# What to work on
Find all the lines in the entries below that hold the word "button" and copy them.

# Records to process
---------------
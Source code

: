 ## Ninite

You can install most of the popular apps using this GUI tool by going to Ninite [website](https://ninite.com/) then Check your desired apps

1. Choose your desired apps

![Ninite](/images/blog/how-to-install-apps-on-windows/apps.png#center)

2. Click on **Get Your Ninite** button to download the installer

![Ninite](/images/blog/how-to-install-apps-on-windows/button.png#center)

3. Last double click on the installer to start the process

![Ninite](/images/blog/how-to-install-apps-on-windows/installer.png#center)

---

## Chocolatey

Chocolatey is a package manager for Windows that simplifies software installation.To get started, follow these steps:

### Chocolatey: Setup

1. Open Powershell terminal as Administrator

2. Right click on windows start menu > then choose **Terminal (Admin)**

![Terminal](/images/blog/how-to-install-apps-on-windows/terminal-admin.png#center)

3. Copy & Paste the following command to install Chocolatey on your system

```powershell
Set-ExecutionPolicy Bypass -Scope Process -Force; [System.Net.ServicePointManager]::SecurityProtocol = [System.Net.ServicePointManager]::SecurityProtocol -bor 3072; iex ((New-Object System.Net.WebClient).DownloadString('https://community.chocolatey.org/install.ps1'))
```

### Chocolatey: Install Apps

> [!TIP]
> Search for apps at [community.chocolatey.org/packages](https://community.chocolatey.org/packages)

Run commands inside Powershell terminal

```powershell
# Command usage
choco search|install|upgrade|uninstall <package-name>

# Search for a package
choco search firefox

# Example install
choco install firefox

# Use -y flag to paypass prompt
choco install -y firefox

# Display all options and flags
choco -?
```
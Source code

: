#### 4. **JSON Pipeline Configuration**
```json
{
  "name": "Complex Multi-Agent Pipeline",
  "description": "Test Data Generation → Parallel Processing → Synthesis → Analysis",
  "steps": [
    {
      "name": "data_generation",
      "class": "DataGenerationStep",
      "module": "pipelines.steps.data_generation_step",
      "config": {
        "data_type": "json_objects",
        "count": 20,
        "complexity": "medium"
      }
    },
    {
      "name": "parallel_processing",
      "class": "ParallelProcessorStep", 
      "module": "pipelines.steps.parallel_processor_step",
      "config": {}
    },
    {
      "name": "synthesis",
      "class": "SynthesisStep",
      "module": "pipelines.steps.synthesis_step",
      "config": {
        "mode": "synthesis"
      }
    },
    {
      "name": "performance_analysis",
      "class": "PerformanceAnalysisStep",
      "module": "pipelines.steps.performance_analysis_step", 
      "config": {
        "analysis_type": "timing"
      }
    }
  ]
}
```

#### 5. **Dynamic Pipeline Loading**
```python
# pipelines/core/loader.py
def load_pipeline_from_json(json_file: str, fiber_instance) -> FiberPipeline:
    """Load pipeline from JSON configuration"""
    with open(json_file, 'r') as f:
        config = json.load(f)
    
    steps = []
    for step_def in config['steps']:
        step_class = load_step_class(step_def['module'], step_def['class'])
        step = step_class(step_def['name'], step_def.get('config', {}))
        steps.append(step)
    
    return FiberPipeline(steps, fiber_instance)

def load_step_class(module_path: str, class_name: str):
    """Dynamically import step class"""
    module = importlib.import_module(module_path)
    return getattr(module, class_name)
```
---------------
# Exercise result
2. Click on **Get Your Ninite** button to download the installer
![Ninite](/images/blog/how-to-install-apps-on-windows/button.png#center)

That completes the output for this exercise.